From the first line of the records below through the line with "según su género: y", output each line exactly; skip the pictures.

The data =
※
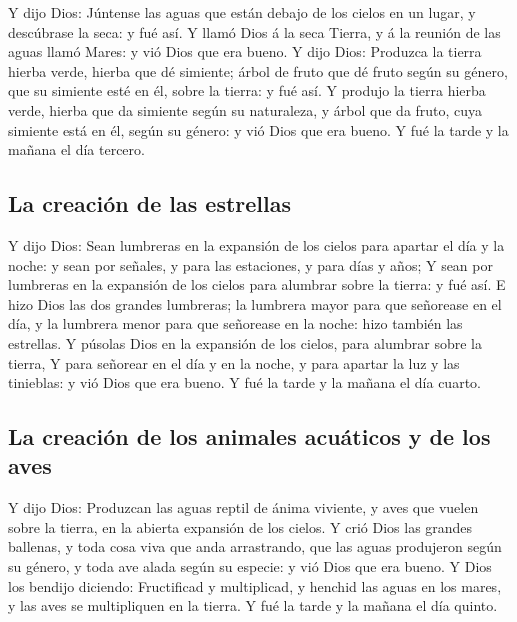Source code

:  Y dijo Dios: Júntense las aguas que están debajo de los
cielos en un lugar, y descúbrase la seca: y fué así.  Y
llamó Dios á la seca Tierra, y á la reunión de las aguas llamó Mares: y
vió Dios que era bueno.  Y dijo Dios: Produzca la tierra
hierba verde, hierba que dé simiente; árbol de fruto que dé fruto según
su género, que su simiente esté en él, sobre la tierra: y fué así.
 Y produjo la tierra hierba verde, hierba que da simiente
según su naturaleza, y árbol que da fruto, cuya simiente está en él,
según su género: y vió Dios que era bueno.  Y fué la
tarde y la mañana el día tercero.

\hypertarget{la-creaciuxf3n-de-las-estrellas}{%
\subsection{La creación de las
estrellas}\label{la-creaciuxf3n-de-las-estrellas}}

 Y dijo Dios: Sean lumbreras en la expansión de los
cielos para apartar el día y la noche: y sean por señales, y para las
estaciones, y para días y años;  Y sean por lumbreras en
la expansión de los cielos para alumbrar sobre la tierra: y fué así.
 E hizo Dios las dos grandes lumbreras; la lumbrera mayor
para que señorease en el día, y la lumbrera menor para que señorease en
la noche: hizo también las estrellas.  Y púsolas Dios en
la expansión de los cielos, para alumbrar sobre la tierra,
 Y para señorear en el día y en la noche, y para apartar
la luz y las tinieblas: y vió Dios que era bueno.  Y fué
la tarde y la mañana el día cuarto.

\hypertarget{la-creaciuxf3n-de-los-animales-acuuxe1ticos-y-de-los-aves}{%
\subsection{La creación de los animales acuáticos y de los
aves}\label{la-creaciuxf3n-de-los-animales-acuuxe1ticos-y-de-los-aves}}

 Y dijo Dios: Produzcan las aguas reptil de ánima
viviente, y aves que vuelen sobre la tierra, en la abierta expansión de
los cielos.  Y crió Dios las grandes ballenas, y toda
cosa viva que anda arrastrando, que las aguas produjeron según su
género, y toda ave alada según su especie: y vió Dios que era bueno.
 Y Dios los bendijo diciendo: Fructificad y multiplicad,
y henchid las aguas en los mares, y las aves se multipliquen en la
tierra.  Y fué la tarde y la mañana el día quinto.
※
Written answer =
Source code

:  Y dijo Dios: Júntense las aguas que están debajo de los
cielos en un lugar, y descúbrase la seca: y fué así.  Y
llamó Dios á la seca Tierra, y á la reunión de las aguas llamó Mares: y
vió Dios que era bueno.  Y dijo Dios: Produzca la tierra
hierba verde, hierba que dé simiente; árbol de fruto que dé fruto según
su género, que su simiente esté en él, sobre la tierra: y fué así.
 Y produjo la tierra hierba verde, hierba que da simiente
según su naturaleza, y árbol que da fruto, cuya simiente está en él,
según su género: y vió Dios que era bueno.  Y fué la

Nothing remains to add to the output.